Arianna on Proposition 54: "Racial Discrimination Without a Paper Trail"
I strongly oppose Proposition 54, which would prohibit state and local agencies from collecting, analyzing or applying racial and ethnic data.|
Proposition 54 is bad for health care, bad for education, bad for public policy. It is a thinly veiled attempt to allow racial discrimination without leaving a paper trail.
Proponents of this initiative want to toss us into the Dark Ages with a 16th Century approach to problem solving: "Give us less information and it will make us a more just society."
But leadership isn't sticking your head in the sand. Leadership isn't based on ignorance or running away from information. Leadership is taking in as much accurate information as possible and using it to look a problem square in the eye.
We can't solve our problems without accurate information — or by sticking our heads in the sand and pretending that we live in a colorblind society when we clearly don't.
Look at the statistics. They show a playing field that remains far from level.
No Level Playing Field
There's no level playing field in education. Poor students of color are four times more likely than their wealthier white counterparts to experience high teacher turnover, and twice as likely to have old or insufficient textbooks at school. Blacks and Latinos are also more likely to have teachers who lack full certification.
That's not the only way students of color suffer. They are also punished disproportionately to their numbers. In San Francisco, for instance, African American students are suspended or expelled at more than three times their proportion of the general school population.
And Black and Latino students are also less likely to graduate in four years, take advanced courses in math, or take the SAT exam.
It's no coincidence that inequities in education are mirrored in the criminal justice system.
How can we claim to be a colorblind society when California's black population is only 7 percent, but we have a prison population that is 32 percent black?
The numbers are equally bleak on the national level, where a glaring double standard has been a hallmark of our drug policy for decades.

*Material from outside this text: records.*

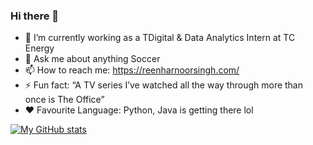 ### Hi there 👋

<!--
**reenharnoorsingh/reenharnoorsingh** is a ✨ _special_ ✨ repository because its `README.md` (this file) appears on your GitHub profile.-->


<!--- 🔭 I’m currently working on a Face and Smile Detection Software-->
- 🌱 I’m currently working as a TDigital & Data Analytics Intern at TC Energy
- 💬 Ask me about anything Soccer
- 📫 How to reach me: https://reenharnoorsingh.com/
- ⚡ Fun fact: “A TV series I’ve watched all the way through more than once is The Office”
- ❤ Favourite Language: Python, Java is getting there lol



[![My GitHub stats](https://github-readme-stats.vercel.app/api?username=reenharnoorsingh&count_private=true&show_icons=true&include_all_commits=true&theme=merko)](https://github.com/reenharnoorsingh/)
<!-- 
[![Top Langs](https://github-readme-stats.vercel.app/api/top-langs/?username=reenharnoorsingh&layout=compact&theme=merko)](https://github.com/reenharnoorsingh/) -->
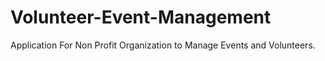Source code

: # Volunteer-Event-Management
Application For Non Profit Organization to Manage Events and Volunteers.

That's why African Americans make up only 13 percent of the country's drug users but 55 percent of those convicted of drug crimes and 74 percent of those imprisoned.
And race is a crucial factor in determining who is sentenced to die. In 1990 a report from the General Accounting Office concluded that "in 82 percent of the studies [reviewed], race of the victim was found to influence the likelihood of being charged with capital murder or receiving the death penalty, [in other words] those who murdered whites were more likely to be sentenced to death than those who murdered blacks."
You want more proof the social playing field is still skewed?
Fact: the percentage of uninsured Latinos is more than three times higher than that of whites. Fact: California has one of the nation's widest income gaps between minorities and whites.
Doomed to Ignorance?
Is this information what the backers of Proposition 54 are afraid of? If they are so confident we're living in a colorblind society, they should let us gather the information that proves it — not make it illegal. Instead, they want to doom us to ignorance about some of the most important social problems in California.
Race remains the great divide in American society, and we won't be able to bridge it unless we are able to first document that it exits.
And, under Proposition 54, we won't be able to celebrate our successes in bridging that divide. If we are making gains when it comes to leveling the playing field in education, health care, poverty or criminal justice, shouldn't we be able to measure and record this as well?
The bottom line is: we'll never create a color-blind society by making government blind to racial discrimination.
And those who support and put forth discriminatory measures like Proposition 54 need to be told loud and clear, in no uncertain terms, that discrimination in any form, no matter how disguised, has no place in California. We're better than that.